Covered call calc

Been there done that with GOOGL, AAPL...

There are two ways to look at covered calls:

1. You are a pro, you trade it as a pair, first you look for stocks that fit your criteria then writing covered calls. You execute those as a pair trade. If the stocks get called away, you make max profit and are happy, move on to the next trade. :cool:

2. You are a newbie like me, who think covered calls are a way to generate income out of stocks that don't pay dividends or you want to further juice your dividend payout, you write covered calls on the long term buy-&-hold, like GOOGL, AAPL, BRK.B. They get called away and you end up buying them back at a much higher price and have to pay capital gain taxes on top. You essentially sell naked calls. :mad:

As a newbie, after a few months, I realized the mistake of #2 so I said, OK I was not going to buy my GOOGL, BRK.B back, I moved on and used the proceeds to buy GE... covered calls.

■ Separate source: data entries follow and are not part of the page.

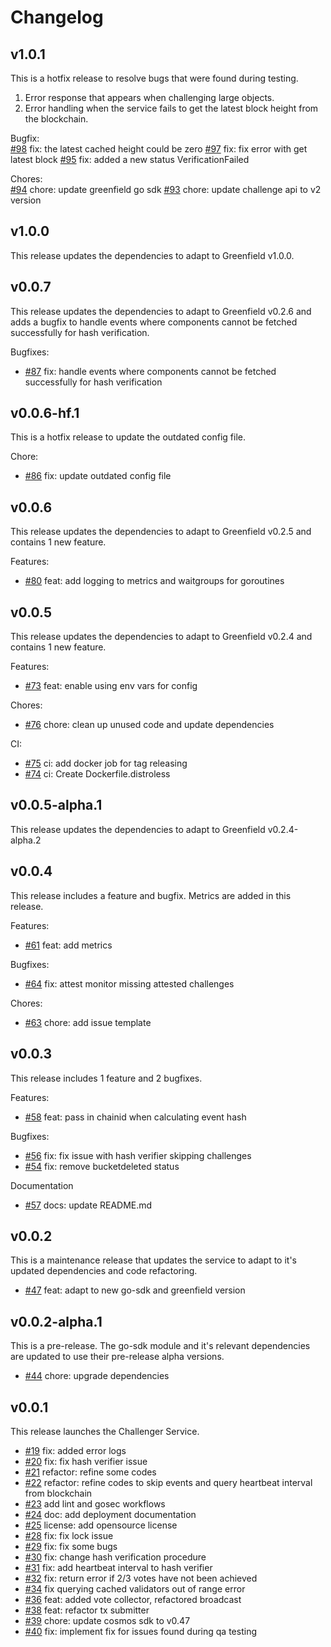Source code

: # Changelog

## v1.0.1
This is a hotfix release to resolve bugs that were found during testing.

1. Error response that appears when challenging large objects.
2. Error handling when the service fails to get the latest block height from the blockchain.  

Bugfix:  
[#98](https://github.com/bnb-chain/greenfield-challenger/pull/98) fix: the latest cached height could be zero 
[#97](https://github.com/bnb-chain/greenfield-challenger/pull/97) fix: fix error with get latest block 
[#95](https://github.com/bnb-chain/greenfield-challenger/pull/95) fix: added a new status VerificationFailed

Chores:  
[#94](https://github.com/bnb-chain/greenfield-challenger/pull/94) chore: update greenfield go sdk 
[#93](https://github.com/bnb-chain/greenfield-challenger/pull/93) chore: update challenge api to v2 version  


## v1.0.0
This release updates the dependencies to adapt to Greenfield v1.0.0.  

## v0.0.7
This release updates the dependencies to adapt to Greenfield v0.2.6 and adds a bugfix to handle events where components cannot be fetched successfully for hash verification.  

Bugfixes:  
* [#87](https://github.com/bnb-chain/greenfield-challenger/pull/87) fix: handle events where components cannot be fetched successfully for hash verification

## v0.0.6-hf.1
This is a hotfix release to update the outdated config file.

Chore:
* [#86](https://github.com/bnb-chain/greenfield-challenger/pull/86) fix: update outdated config file

## v0.0.6  
This release updates the dependencies to adapt to Greenfield v0.2.5 and contains 1 new feature.

Features:  
* [#80](https://github.com/bnb-chain/greenfield-challenger/pull/80) feat: add logging to metrics and waitgroups for goroutines

## v0.0.5
This release updates the dependencies to adapt to Greenfield v0.2.4 and contains 1 new feature.  

Features:  
* [#73](https://github.com/bnb-chain/greenfield-challenger/pull/73) feat: enable using env vars for config

Chores:
* [#76](https://github.com/bnb-chain/greenfield-challenger/pull/76) chore: clean up unused code and update dependencies

CI:  
* [#75](https://github.com/bnb-chain/greenfield-challenger/pull/75) ci: add docker job for tag releasing
* [#74](https://github.com/bnb-chain/greenfield-challenger/pull/74) ci: Create Dockerfile.distroless


## v0.0.5-alpha.1
This release updates the dependencies to adapt to Greenfield v0.2.4-alpha.2

## v0.0.4
This release includes a feature and bugfix. Metrics are added in this release.

Features:
* [#61](https://github.com/bnb-chain/greenfield-challenger/pull/61) feat: add metrics

Bugfixes:
* [#64](https://github.com/bnb-chain/greenfield-challenger/pull/64) fix: attest monitor missing attested challenges

Chores:
* [#63](https://github.com/bnb-chain/greenfield-challenger/pull/63) chore: add issue template


## v0.0.3
This release includes 1 feature and 2 bugfixes.

Features:
* [#58](https://github.com/bnb-chain/greenfield-challenger/pull/58) feat: pass in chainid when calculating event hash

Bugfixes:
* [#56](https://github.com/bnb-chain/greenfield-challenger/pull/56) fix: fix issue with hash verifier skipping challenges
* [#54](https://github.com/bnb-chain/greenfield-challenger/pull/54) fix: remove bucketdeleted status

Documentation
* [#57](https://github.com/bnb-chain/greenfield-challenger/pull/57) docs: update README.md

## v0.0.2
This is a maintenance release that updates the service to adapt to it's updated dependencies and code refactoring.
* [#47](https://github.com/bnb-chain/greenfield-challenger/pull/47) feat: adapt to new go-sdk and greenfield version

## v0.0.2-alpha.1
This is a pre-release. The go-sdk module and it's relevant dependencies are updated to use their pre-release alpha versions.
* [#44](https://github.com/bnb-chain/greenfield-challenger/pull/44) chore: upgrade dependencies    

## v0.0.1
This release launches the Challenger Service.

* [#19](https://github.com/bnb-chain/greenfield-challenger/pull/19) fix: added error logs  
* [#20](https://github.com/bnb-chain/greenfield-challenger/pull/20) fix: fix hash verifier issue
* [#21](https://github.com/bnb-chain/greenfield-challenger/pull/21) refactor: refine some codes
* [#22](https://github.com/bnb-chain/greenfield-challenger/pull/22) refactor: refine codes to skip events and query heartbeat interval from blockchain
* [#23](https://github.com/bnb-chain/greenfield-challenger/pull/23) add lint and gosec workflows
* [#24](https://github.com/bnb-chain/greenfield-challenger/pull/24) doc: add deployment documentation 
* [#25](https://github.com/bnb-chain/greenfield-challenger/pull/25) license: add opensource license 
* [#28](https://github.com/bnb-chain/greenfield-challenger/pull/28) fix: fix lock issue 
* [#29](https://github.com/bnb-chain/greenfield-challenger/pull/29) fix: fix some bugs 
* [#30](https://github.com/bnb-chain/greenfield-challenger/pull/30) fix: change hash verification procedure 
* [#31](https://github.com/bnb-chain/greenfield-challenger/pull/31) fix: add heartbeat interval to hash verifier 
* [#32](https://github.com/bnb-chain/greenfield-challenger/pull/32) fix: return error if 2/3 votes have not been achieved 
* [#34](https://github.com/bnb-chain/greenfield-challenger/pull/34) fix querying cached validators out of range error 
* [#36](https://github.com/bnb-chain/greenfield-challenger/pull/36) feat: added vote collector, refactored broadcast 
* [#38](https://github.com/bnb-chain/greenfield-challenger/pull/38) feat: refactor tx submitter 
* [#39](https://github.com/bnb-chain/greenfield-challenger/pull/39) chore: update cosmos sdk to v0.47 
* [#40](https://github.com/bnb-chain/greenfield-challenger/pull/40) fix: implement fix for issues found during qa testing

Lo and behold, GE went down and my calls expired worthless but now I own GE instead of GOOGL, BRK.B. I said OK I just kept writing covered calls on GE... After a couple of years, GE went from ~$30 to ~$6. I ended up holding the bag on GE. Yes, I made some premiums but the net result was much worse than just buy-and-hold GOOGL, BRK.B... :banghead:

If you newbies want to write covered calls, do #1 and don't follow my example.
GE went from ~$30 to ~$6. I ended up holding the bag on GE. same here
By the way when you say DO 1) It still has the big downside risk
 
GE went from ~$30 to ~$6. I ended up holding the bag on GE. same here
By the way when you say DO 1) It still has the big downside risk
I feel for you.

You are right, if you do # 1, there will be winers and losers, like any trading/betting. The most important advice I can give a fellow newbie is don't write covered calls blindly, in the long run you still need a correct opinion of the underlying to make money. The analogy here is playing blackjack. If you are like an amateur blackjack player, you will end up losing because the expectancy is negative. But if you are a professional card counter, you have an edge.

Let me say it again, trading covered call is not an edge, trading covered call with a correct opinion of the underlying (including volatility and direction...) is an edge. Some will say there is a risk premium you can harvest. If you check CBOE and the BuyWrite index, you will find the edge very small (absolute return slightly worse than buy and hold but risk adjusted return better) and by the time you factored in commissions and bid/ask, us amateurs are better off buy and hold the index. You will do better and have more time to spend with your family.

You reminded me of me back in 2013. Good luck and best wishes.